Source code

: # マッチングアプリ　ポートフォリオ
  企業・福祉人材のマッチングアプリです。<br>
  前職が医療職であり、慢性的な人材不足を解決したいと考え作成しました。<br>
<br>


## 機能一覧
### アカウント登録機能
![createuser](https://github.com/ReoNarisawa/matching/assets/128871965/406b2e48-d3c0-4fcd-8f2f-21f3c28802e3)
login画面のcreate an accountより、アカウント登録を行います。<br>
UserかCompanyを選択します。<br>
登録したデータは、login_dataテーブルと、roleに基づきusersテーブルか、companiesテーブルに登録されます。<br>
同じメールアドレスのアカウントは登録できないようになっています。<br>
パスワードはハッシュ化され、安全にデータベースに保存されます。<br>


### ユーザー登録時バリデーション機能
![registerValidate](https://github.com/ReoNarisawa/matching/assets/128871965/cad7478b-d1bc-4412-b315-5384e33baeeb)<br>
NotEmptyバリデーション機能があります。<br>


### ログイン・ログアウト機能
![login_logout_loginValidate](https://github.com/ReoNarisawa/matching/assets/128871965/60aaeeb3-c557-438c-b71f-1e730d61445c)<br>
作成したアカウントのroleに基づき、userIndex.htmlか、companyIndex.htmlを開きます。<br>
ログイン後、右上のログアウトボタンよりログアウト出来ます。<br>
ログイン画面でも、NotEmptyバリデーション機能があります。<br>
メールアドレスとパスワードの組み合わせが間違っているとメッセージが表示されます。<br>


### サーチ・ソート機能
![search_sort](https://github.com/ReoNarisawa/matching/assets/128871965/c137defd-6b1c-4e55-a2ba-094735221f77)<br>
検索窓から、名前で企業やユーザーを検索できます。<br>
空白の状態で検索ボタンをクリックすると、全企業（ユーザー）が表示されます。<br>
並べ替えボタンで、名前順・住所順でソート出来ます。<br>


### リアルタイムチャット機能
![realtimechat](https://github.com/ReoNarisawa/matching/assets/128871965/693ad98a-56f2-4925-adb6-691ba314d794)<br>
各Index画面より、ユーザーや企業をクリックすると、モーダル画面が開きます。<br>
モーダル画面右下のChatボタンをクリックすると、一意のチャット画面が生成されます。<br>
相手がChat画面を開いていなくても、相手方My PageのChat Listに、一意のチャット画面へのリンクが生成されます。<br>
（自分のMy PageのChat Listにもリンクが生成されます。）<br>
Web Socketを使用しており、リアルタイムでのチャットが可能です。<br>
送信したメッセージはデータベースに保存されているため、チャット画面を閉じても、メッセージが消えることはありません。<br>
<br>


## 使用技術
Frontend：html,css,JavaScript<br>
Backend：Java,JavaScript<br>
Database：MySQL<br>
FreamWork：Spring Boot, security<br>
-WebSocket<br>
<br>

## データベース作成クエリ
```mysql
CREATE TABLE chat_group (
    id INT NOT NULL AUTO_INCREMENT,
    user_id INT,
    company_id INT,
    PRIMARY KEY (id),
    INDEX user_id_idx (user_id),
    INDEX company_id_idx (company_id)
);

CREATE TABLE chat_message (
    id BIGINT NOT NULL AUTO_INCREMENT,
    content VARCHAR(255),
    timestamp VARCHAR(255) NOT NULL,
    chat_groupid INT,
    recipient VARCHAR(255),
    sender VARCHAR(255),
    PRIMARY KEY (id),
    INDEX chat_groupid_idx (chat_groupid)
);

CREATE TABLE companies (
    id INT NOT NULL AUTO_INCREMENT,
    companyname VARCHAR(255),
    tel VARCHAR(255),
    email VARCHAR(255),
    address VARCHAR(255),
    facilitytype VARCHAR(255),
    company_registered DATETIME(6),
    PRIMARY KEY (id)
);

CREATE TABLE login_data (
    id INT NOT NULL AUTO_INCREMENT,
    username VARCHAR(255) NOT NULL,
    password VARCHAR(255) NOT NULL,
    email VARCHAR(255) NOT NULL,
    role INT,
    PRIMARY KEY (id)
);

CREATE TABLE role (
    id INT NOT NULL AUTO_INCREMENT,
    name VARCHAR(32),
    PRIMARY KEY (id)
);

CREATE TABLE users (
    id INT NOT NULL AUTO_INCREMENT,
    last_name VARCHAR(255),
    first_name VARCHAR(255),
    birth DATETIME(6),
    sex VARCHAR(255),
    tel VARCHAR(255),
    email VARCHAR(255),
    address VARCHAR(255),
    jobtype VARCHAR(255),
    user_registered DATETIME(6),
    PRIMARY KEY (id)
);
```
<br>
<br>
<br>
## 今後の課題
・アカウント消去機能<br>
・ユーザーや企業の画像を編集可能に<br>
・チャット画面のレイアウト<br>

» TASK STATEMENT:
Stopping at the line containing "### ログイン・ログアウト機能", please repeat exactly every line from the very start of the entries, that line included, and nothing more.

» EXERCISE ANSWER:
Source code

: # マッチングアプリ　ポートフォリオ
  企業・福祉人材のマッチングアプリです。<br>
  前職が医療職であり、慢性的な人材不足を解決したいと考え作成しました。<br>
<br>


## 機能一覧
### アカウント登録機能
![createuser](https://github.com/ReoNarisawa/matching/assets/128871965/406b2e48-d3c0-4fcd-8f2f-21f3c28802e3)
login画面のcreate an accountより、アカウント登録を行います。<br>
UserかCompanyを選択します。<br>
登録したデータは、login_dataテーブルと、roleに基づきusersテーブルか、companiesテーブルに登録されます。<br>
同じメールアドレスのアカウントは登録できないようになっています。<br>
パスワードはハッシュ化され、安全にデータベースに保存されます。<br>


### ユーザー登録時バリデーション機能
![registerValidate](https://github.com/ReoNarisawa/matching/assets/128871965/cad7478b-d1bc-4412-b315-5384e33baeeb)<br>
NotEmptyバリデーション機能があります。<br>


### ログイン・ログアウト機能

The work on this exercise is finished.